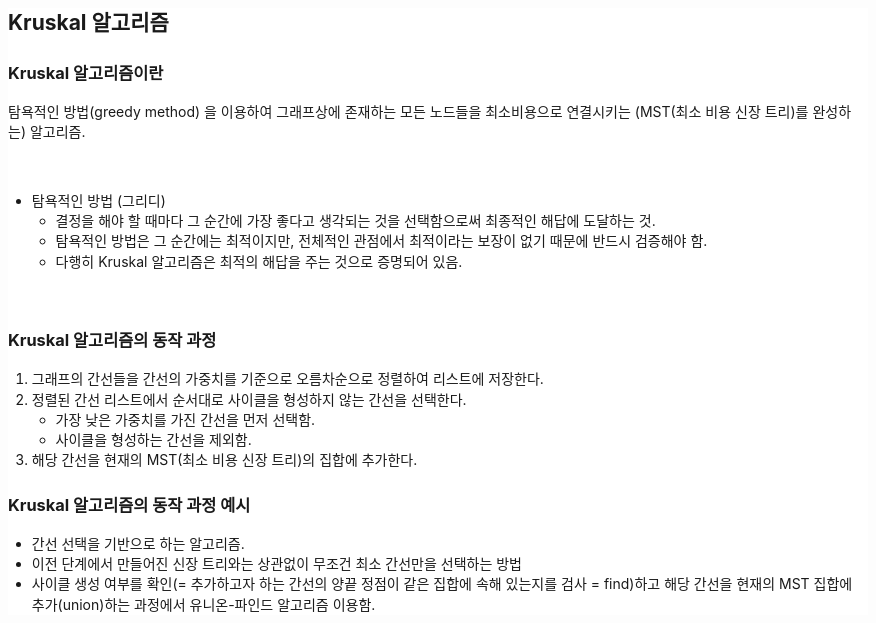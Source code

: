 ## Kruskal 알고리즘

### Kruskal 알고리즘이란
탐욕적인 방법(greedy method) 을 이용하여 그래프상에 존재하는 모든 노드들을 최소비용으로 연결시키는 (MST(최소 비용 신장 트리)를 완성하는) 알고리즘.

<br/>

- 탐욕적인 방법 (그리디)
    - 결정을 해야 할 때마다 그 순간에 가장 좋다고 생각되는 것을 선택함으로써 최종적인 해답에 도달하는 것.
    - 탐욕적인 방법은 그 순간에는 최적이지만, 전체적인 관점에서 최적이라는 보장이 없기 때문에 반드시 검증해야 함.
    - 다행히 Kruskal 알고리즘은 최적의 해답을 주는 것으로 증명되어 있음.

<br/>

### Kruskal 알고리즘의 동작 과정
1. 그래프의 간선들을 간선의 가중치를 기준으로 오름차순으로 정렬하여 리스트에 저장한다.
2. 정렬된 간선 리스트에서 순서대로 사이클을 형성하지 않는 간선을 선택한다.
    - 가장 낮은 가중치를 가진 간선을 먼저 선택함.
    - 사이클을 형성하는 간선을 제외함.
3. 해당 간선을 현재의 MST(최소 비용 신장 트리)의 집합에 추가한다.

### Kruskal 알고리즘의 동작 과정 예시
- 간선 선택을 기반으로 하는 알고리즘.
- 이전 단계에서 만들어진 신장 트리와는 상관없이 무조건 최소 간선만을 선택하는 방법
- 사이클 생성 여부를 확인(= 추가하고자 하는 간선의 양끝 정점이 같은 집합에 속해 있는지를 검사 = find)하고 해당 간선을 현재의 MST 집합에 추가(union)하는 과정에서 유니온-파인드 알고리즘 이용함.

☆ ☆ ☆ ☆

*ASSIGNMENT*
Copy all lines from the material that contain "탐욕적인".

*SOLUTION TO THIS EXERCISE*
탐욕적인 방법(greedy method) 을 이용하여 그래프상에 존재하는 모든 노드들을 최소비용으로 연결시키는 (MST(최소 비용 신장 트리)를 완성하는) 알고리즘.
- 탐욕적인 방법 (그리디)
    - 탐욕적인 방법은 그 순간에는 최적이지만, 전체적인 관점에서 최적이라는 보장이 없기 때문에 반드시 검증해야 함.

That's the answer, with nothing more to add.